Lesson 15 Practice
Objectives
Previously, we performed QC on the Golden Snidget RNA sequencing data, aligned the sequencing reads to its genome, and obtained expression counts. We can now finally perform differential expression analysis, to find out which genes are differentially expressed between the EXCITED and BORED states of the Golden Snidget.
Scripts used for differential analysis
Recall that the scripts used for differential expression analysis are in the folder /usr/local/code. We can also access this folder using the environmental variable CODE. How many scripts are in this folder (find out by not using the full path to the folder containing the scripts).
Solution
ls -1 $CODE | wc -l
Make sure we change into ~/biostar_class/snidget before starting.
cd ~/biostar_class/snidget
Create a folder to store the Golden Snidget differential expression analysis results
First, create a folder to store the Golden Snidget differential expression analysis results. Name this folder snidget_deg.
Solution
mkdir snidget_deg
Create the design file
Create the design.csv file using the nano editor. Recall that the design files contain nothing more than a column with sample names and a column informing of sample treatment condition. Some of the R helper scripts require a csv version of this, where the columns are separated by comma. Here, we create both before moving on.
Creating design.csv
nano design.csv
Copy the text below to the nano editor, hit control-x and save to return to the terminal.
sample,condition
BORED_1.bam,BORED
BORED_2.bam,BORED
BORED_3.bam,BORED
EXCITED_1.bam,EXCITED
EXCITED_2.bam,EXCITED
EXCITED_3.bam,EXCITED
Obtaining the counts table
Change into ~/biostar_class/snidget/snidget_hisat2/ when running featureCounts to obtain the expression counts table. The annotation file for this dataset is in ~/biostar_class/snidget/refs and is named features.gff. How would we construct featureCounts to obtain an expression counts table for the Golden Snidget?
Solution
cd ~/biostar_class/snidget/snidget_hisat2/
featureCounts -p -a ../refs/features.gff -g gene_name -o ../snidget_deg/counts.txt BORED_1.bam BORED_2.bam BORED_3.bam EXCITED_1.bam EXCITED_2.bam EXCITED_3.bam
Format the Golden Snidget counts table for differential expression analysis
Remember that the deseq2.r script requires that the expression counts table be in csv format. It is currently in tab delimited format as generated by featureCounts. There is also a header line that we need to get rid of in the counts table. Finally, recall that our expression counts table is stored as counts.txt in the ~/biostar_class/snidget/snidget_deg directory, so change into this before moving forward.

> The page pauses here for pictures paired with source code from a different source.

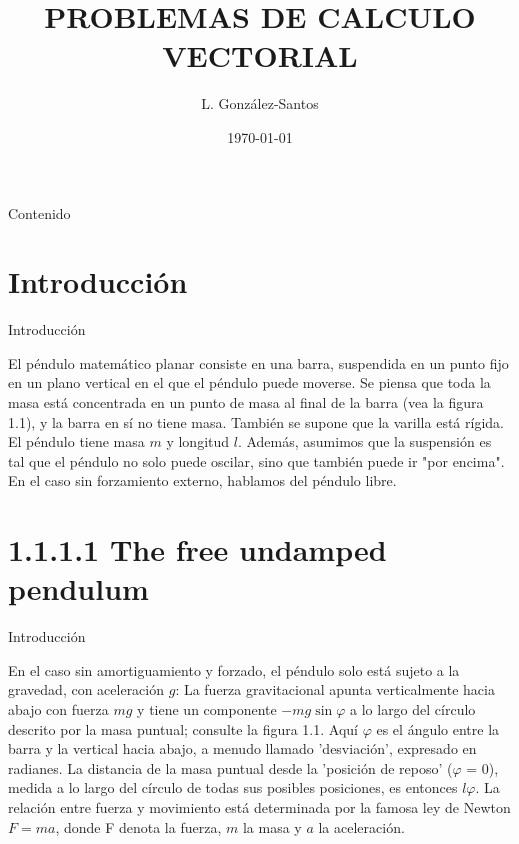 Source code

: \documentclass[11pt]{beamer}
\author[santosg172@gmail.com]{L. González-Santos\inst{1}}
\title[Aplicación a la IA]{PROBLEMAS DE CALCULO VECTORIAL}
\date{\today}
\begin{document}
	
	\begin{frame}
		\maketitle
	\end{frame}

	\begin{frame}{Contenido}
		\tableofcontents
	\end{frame}

	
	\section{Introducción}
		
		\begin{frame}{Introducción}
			\justifying
			
		El péndulo matemático planar consiste en una barra, suspendida en un punto fijo en un plano vertical en el que el péndulo puede moverse. Se piensa que toda la masa está concentrada en un punto de masa al final de la barra (vea la figura 1.1), y la barra en sí no tiene masa. También se supone que la varilla está rígida. El péndulo tiene masa $m$ y longitud $l$. Además, asumimos que la suspensión es tal que el péndulo no solo puede oscilar, sino que también puede ir "por encima". En el caso sin forzamiento externo, hablamos del péndulo libre.


		\end{frame}
	
\section{1.1.1.1 The free undamped pendulum}	

\begin{frame}{Introducción}
			\justifying
			
En el caso sin amortiguamiento y forzado, el péndulo solo está sujeto a la gravedad, con aceleración $g$: La fuerza gravitacional apunta verticalmente hacia abajo con fuerza $mg$ y tiene un componente $-mg \sin \varphi$ a lo largo del círculo descrito por la masa puntual; consulte la figura 1.1. Aquí $\varphi$ es el ángulo entre la barra y la vertical hacia abajo, a menudo llamado 'desviación', expresado en radianes. La distancia de la masa puntual desde la 'posición de reposo' ($\varphi$ = 0), medida a lo largo del círculo de todas sus posibles posiciones, es entonces $l \varphi$. La relación entre fuerza y movimiento está determinada por la famosa ley de Newton $F = ma$,  donde F denota la fuerza, $m$ la masa y $a$ la aceleración.


\end{frame}
	
\end{document}
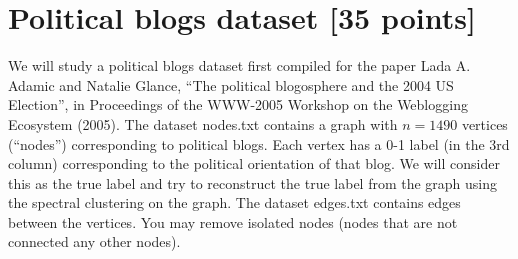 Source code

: \documentclass[twoside,10pt]{article}
\begin{document}
\section{Political blogs dataset [35 points] }

We will study a political blogs dataset first compiled for the paper Lada A. Adamic and Natalie Glance, ``The political blogosphere and the 2004 US Election'', in Proceedings of the WWW-2005 Workshop on the Weblogging Ecosystem (2005). The dataset \textsf{nodes.txt} contains a graph with $n = 1490$ vertices (``nodes'') corresponding to political blogs. Each vertex has a 0-1 label (in the 3rd column) corresponding to the political orientation of that blog. We will consider this as the true label and try to reconstruct the true label from the graph using the spectral clustering on the graph. The dataset \textsf{edges.txt} contains edges between the vertices. You may remove isolated nodes (nodes that are not connected any other nodes). 
\end{document}
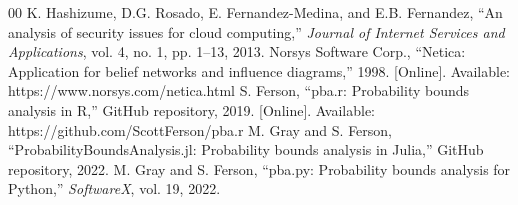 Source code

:\documentclass[conference]{IEEEtran}
\begin{document}
\begin{thebibliography}{00}
 K. Hashizume, D.G. Rosado, E. Fernandez-Medina, and E.B. Fernandez, ``An analysis of security issues for cloud computing,'' \textit{Journal of Internet Services and Applications}, vol. 4, no. 1, pp. 1--13, 2013.
 Norsys Software Corp., ``Netica: Application for belief networks and influence diagrams,'' 1998. [Online]. Available: https://www.norsys.com/netica.html
 S. Ferson, ``pba.r: Probability bounds analysis in R,'' GitHub repository, 2019. [Online]. Available: https://github.com/ScottFerson/pba.r
 M. Gray and S. Ferson, ``ProbabilityBoundsAnalysis.jl: Probability bounds analysis in Julia,'' GitHub repository, 2022.
 M. Gray and S. Ferson, ``pba.py: Probability bounds analysis for Python,'' \textit{SoftwareX}, vol. 19, 2022.
\end{thebibliography}
\end{document}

cd ~/biostar_class/snidget/snidget_deg
Do you remember how to remove the header line in the counts table?
Solution
sed '1d' counts.txt > counts_no_header.txt
Save the counts table without header, we will need it later.
Next, how do we remove columns 2 through 6 of the counts table and convert it from tab delimited to csv?
Solution
cut -f1,7-12 counts_no_header.txt | tr '\t' ',' > counts.csv
Again, save the counts table without header, we will need it later.
Now that the correctly formated counts table is generated. Let's see if we can remember how to run deseq2.r to generate the differential expression results.
Solution
Rscript $CODE/deseq2.r
Take a look at the results.csv file, which contains the differential expression analysis output. Can we sorted by largest to smallest fold change? In the sorted results table, what do you notice? How well do the fold change results match expected?
Solution
column -t -s ',' results.csv | (sed 1q; sort -k 6nr) | less -S
Visualizing expression
Let's create an expression heatmap. How do we do this? Looking at the heatmap, do the treatments (ie. BORED and EXCITED) cluster well together?
Solution
Rscript $CODE/create_heatmap.r
We will need to copy the result, heatmap.pdf to the public folder to view. And the BORED and EXCITED groups do cluster together.